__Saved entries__
┌──

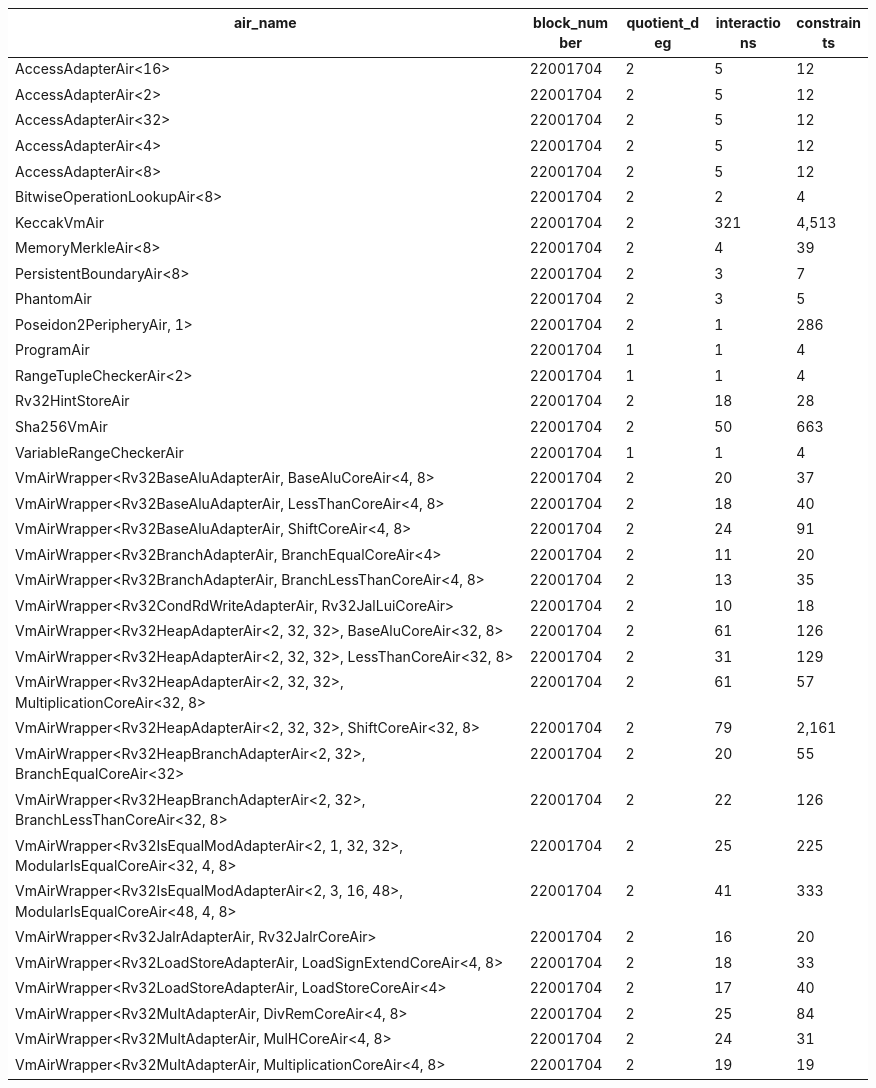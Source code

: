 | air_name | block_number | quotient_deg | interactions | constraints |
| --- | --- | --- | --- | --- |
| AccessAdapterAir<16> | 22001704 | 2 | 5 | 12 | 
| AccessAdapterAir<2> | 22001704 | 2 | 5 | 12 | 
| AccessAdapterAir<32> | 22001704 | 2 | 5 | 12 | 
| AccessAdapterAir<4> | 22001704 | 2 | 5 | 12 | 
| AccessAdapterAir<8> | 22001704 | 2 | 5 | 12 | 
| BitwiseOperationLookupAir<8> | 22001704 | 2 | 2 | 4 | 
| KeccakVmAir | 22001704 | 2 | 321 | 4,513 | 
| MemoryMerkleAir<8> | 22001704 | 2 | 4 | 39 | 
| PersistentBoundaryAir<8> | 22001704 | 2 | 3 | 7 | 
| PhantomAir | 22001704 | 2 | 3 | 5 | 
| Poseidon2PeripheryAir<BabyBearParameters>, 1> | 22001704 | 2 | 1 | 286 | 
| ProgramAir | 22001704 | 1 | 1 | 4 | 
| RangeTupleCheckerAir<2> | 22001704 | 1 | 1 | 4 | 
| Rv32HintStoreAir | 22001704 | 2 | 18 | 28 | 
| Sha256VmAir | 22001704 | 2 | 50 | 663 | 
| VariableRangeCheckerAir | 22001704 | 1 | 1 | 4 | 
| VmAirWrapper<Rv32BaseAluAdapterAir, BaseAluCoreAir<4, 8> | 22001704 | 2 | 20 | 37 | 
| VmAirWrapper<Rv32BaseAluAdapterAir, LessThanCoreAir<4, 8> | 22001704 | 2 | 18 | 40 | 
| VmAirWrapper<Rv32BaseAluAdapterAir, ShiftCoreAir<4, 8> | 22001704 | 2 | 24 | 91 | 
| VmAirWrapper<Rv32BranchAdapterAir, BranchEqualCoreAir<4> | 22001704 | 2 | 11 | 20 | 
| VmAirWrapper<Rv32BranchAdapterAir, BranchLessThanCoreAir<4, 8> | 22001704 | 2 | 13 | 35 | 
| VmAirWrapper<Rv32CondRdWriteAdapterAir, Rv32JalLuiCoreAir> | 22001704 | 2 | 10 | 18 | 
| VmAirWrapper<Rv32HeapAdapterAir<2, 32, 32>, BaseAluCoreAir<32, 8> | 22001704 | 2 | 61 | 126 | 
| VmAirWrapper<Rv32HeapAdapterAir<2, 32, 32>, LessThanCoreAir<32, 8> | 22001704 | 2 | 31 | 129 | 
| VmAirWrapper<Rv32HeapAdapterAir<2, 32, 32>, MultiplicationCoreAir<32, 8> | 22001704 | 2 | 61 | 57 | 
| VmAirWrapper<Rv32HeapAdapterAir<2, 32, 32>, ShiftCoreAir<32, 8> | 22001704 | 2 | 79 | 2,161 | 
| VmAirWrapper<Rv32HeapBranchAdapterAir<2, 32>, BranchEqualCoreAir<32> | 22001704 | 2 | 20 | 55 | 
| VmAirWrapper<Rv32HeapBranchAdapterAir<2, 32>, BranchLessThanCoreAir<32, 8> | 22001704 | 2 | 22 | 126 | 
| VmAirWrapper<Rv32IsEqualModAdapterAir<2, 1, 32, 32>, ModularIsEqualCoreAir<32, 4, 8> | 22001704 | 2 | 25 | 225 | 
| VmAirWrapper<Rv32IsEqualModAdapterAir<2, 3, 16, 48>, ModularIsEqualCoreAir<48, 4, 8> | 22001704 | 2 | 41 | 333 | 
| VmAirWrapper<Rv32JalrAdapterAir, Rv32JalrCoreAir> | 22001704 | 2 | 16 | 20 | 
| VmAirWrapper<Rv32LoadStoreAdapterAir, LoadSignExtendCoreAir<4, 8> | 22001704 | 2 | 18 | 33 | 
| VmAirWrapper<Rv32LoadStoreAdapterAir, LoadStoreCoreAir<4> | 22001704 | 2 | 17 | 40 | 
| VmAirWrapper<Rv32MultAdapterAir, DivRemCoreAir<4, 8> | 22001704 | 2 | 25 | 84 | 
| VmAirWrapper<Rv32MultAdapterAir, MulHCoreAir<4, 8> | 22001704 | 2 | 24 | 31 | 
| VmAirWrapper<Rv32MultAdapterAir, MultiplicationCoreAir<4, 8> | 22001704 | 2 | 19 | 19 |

└──

Could you write out all the records exactly, without the pictures?

__Solution for this task__
Source code

: | air_name | block_number | quotient_deg | interactions | constraints |
| --- | --- | --- | --- | --- |
| AccessAdapterAir<16> | 22001704 | 2 | 5 | 12 | 
| AccessAdapterAir<2> | 22001704 | 2 | 5 | 12 | 
| AccessAdapterAir<32> | 22001704 | 2 | 5 | 12 | 
| AccessAdapterAir<4> | 22001704 | 2 | 5 | 12 | 
| AccessAdapterAir<8> | 22001704 | 2 | 5 | 12 | 
| BitwiseOperationLookupAir<8> | 22001704 | 2 | 2 | 4 | 
| KeccakVmAir | 22001704 | 2 | 321 | 4,513 | 
| MemoryMerkleAir<8> | 22001704 | 2 | 4 | 39 | 
| PersistentBoundaryAir<8> | 22001704 | 2 | 3 | 7 | 
| PhantomAir | 22001704 | 2 | 3 | 5 | 
| Poseidon2PeripheryAir<BabyBearParameters>, 1> | 22001704 | 2 | 1 | 286 | 
| ProgramAir | 22001704 | 1 | 1 | 4 | 
| RangeTupleCheckerAir<2> | 22001704 | 1 | 1 | 4 | 
| Rv32HintStoreAir | 22001704 | 2 | 18 | 28 | 
| Sha256VmAir | 22001704 | 2 | 50 | 663 | 
| VariableRangeCheckerAir | 22001704 | 1 | 1 | 4 | 
| VmAirWrapper<Rv32BaseAluAdapterAir, BaseAluCoreAir<4, 8> | 22001704 | 2 | 20 | 37 | 
| VmAirWrapper<Rv32BaseAluAdapterAir, LessThanCoreAir<4, 8> | 22001704 | 2 | 18 | 40 | 
| VmAirWrapper<Rv32BaseAluAdapterAir, ShiftCoreAir<4, 8> | 22001704 | 2 | 24 | 91 | 
| VmAirWrapper<Rv32BranchAdapterAir, BranchEqualCoreAir<4> | 22001704 | 2 | 11 | 20 | 
| VmAirWrapper<Rv32BranchAdapterAir, BranchLessThanCoreAir<4, 8> | 22001704 | 2 | 13 | 35 | 
| VmAirWrapper<Rv32CondRdWriteAdapterAir, Rv32JalLuiCoreAir> | 22001704 | 2 | 10 | 18 | 
| VmAirWrapper<Rv32HeapAdapterAir<2, 32, 32>, BaseAluCoreAir<32, 8> | 22001704 | 2 | 61 | 126 | 
| VmAirWrapper<Rv32HeapAdapterAir<2, 32, 32>, LessThanCoreAir<32, 8> | 22001704 | 2 | 31 | 129 | 
| VmAirWrapper<Rv32HeapAdapterAir<2, 32, 32>, MultiplicationCoreAir<32, 8> | 22001704 | 2 | 61 | 57 | 
| VmAirWrapper<Rv32HeapAdapterAir<2, 32, 32>, ShiftCoreAir<32, 8> | 22001704 | 2 | 79 | 2,161 | 
| VmAirWrapper<Rv32HeapBranchAdapterAir<2, 32>, BranchEqualCoreAir<32> | 22001704 | 2 | 20 | 55 | 
| VmAirWrapper<Rv32HeapBranchAdapterAir<2, 32>, BranchLessThanCoreAir<32, 8> | 22001704 | 2 | 22 | 126 | 
| VmAirWrapper<Rv32IsEqualModAdapterAir<2, 1, 32, 32>, ModularIsEqualCoreAir<32, 4, 8> | 22001704 | 2 | 25 | 225 | 
| VmAirWrapper<Rv32IsEqualModAdapterAir<2, 3, 16, 48>, ModularIsEqualCoreAir<48, 4, 8> | 22001704 | 2 | 41 | 333 | 
| VmAirWrapper<Rv32JalrAdapterAir, Rv32JalrCoreAir> | 22001704 | 2 | 16 | 20 | 
| VmAirWrapper<Rv32LoadStoreAdapterAir, LoadSignExtendCoreAir<4, 8> | 22001704 | 2 | 18 | 33 | 
| VmAirWrapper<Rv32LoadStoreAdapterAir, LoadStoreCoreAir<4> | 22001704 | 2 | 17 | 40 | 
| VmAirWrapper<Rv32MultAdapterAir, DivRemCoreAir<4, 8> | 22001704 | 2 | 25 | 84 | 
| VmAirWrapper<Rv32MultAdapterAir, MulHCoreAir<4, 8> | 22001704 | 2 | 24 | 31 | 
| VmAirWrapper<Rv32MultAdapterAir, MultiplicationCoreAir<4, 8> | 22001704 | 2 | 19 | 19 |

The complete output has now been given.